What I want to do now is basically to iterate through the "link" column and summarize every article with NLTK and add the summary to a new column. Here is an example:
article = Article(df.iloc[4, 1]) #get the url from the link column
article.download()
article.parse()
article.nlp()
article = article.summary
print(article)
Output:
North WestGemma Cornwall, Head of Sustainability of Anderton Gables, looks into the benefit of solar panels.
And, with the cost of solar panels continually dropping, it is becoming increasingly affordable for commercial property owners.
Reduce your energy spendMost people are familiar with solar energy, but many are unaware of the significant financial savings that can be gained by installing solar panels in commercial buildings.
As with all things, there are pros and cons to weigh up when considering solar panels.
If you’re considering solar panels for your property, contact one of the Anderton Gables team, who can advise you on the best course of action.
I tried a little bit, but I couldn't make it work...
Thanks for your help!
CodePudding user response:
This will be a very slow solution with a for loop, but it might work for a small dataset.
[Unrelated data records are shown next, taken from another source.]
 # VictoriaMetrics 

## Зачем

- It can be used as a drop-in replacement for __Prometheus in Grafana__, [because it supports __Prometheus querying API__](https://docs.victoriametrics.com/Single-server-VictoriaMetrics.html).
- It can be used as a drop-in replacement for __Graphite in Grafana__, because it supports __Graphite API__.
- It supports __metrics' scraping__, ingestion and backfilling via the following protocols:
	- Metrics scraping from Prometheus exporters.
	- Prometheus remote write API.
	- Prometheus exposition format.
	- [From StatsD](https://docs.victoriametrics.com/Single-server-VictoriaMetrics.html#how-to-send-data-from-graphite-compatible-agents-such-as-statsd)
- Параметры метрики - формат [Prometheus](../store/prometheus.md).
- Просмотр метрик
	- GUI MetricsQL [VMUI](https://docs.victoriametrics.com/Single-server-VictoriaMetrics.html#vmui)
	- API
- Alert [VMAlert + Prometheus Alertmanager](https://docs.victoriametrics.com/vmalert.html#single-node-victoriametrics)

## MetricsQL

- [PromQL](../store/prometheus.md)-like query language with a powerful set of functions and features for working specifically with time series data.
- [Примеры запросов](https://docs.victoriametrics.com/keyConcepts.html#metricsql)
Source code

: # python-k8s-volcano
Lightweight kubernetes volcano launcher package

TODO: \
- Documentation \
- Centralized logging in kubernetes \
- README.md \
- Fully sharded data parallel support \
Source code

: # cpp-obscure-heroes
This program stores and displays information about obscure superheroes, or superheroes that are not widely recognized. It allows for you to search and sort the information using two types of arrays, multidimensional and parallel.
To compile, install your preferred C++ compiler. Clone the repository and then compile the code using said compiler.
Iterating through all the links and then applying the transformations needed, and ultimately create a new column in the dataframe
summaries = []
for l in df['source_url'].values:
article = Article(l)
article.download()
article.parse()
article.nlp()
summaries.append(article.summary)
df['summaries'] = summaries
Or you could define a custom function and the use pd.apply
:
def get_description(x):
art = Article(x)
art.download()
art.parse()
art.nlp()
return art.summary
df['summary'] = df['source_url'].apply(get_description)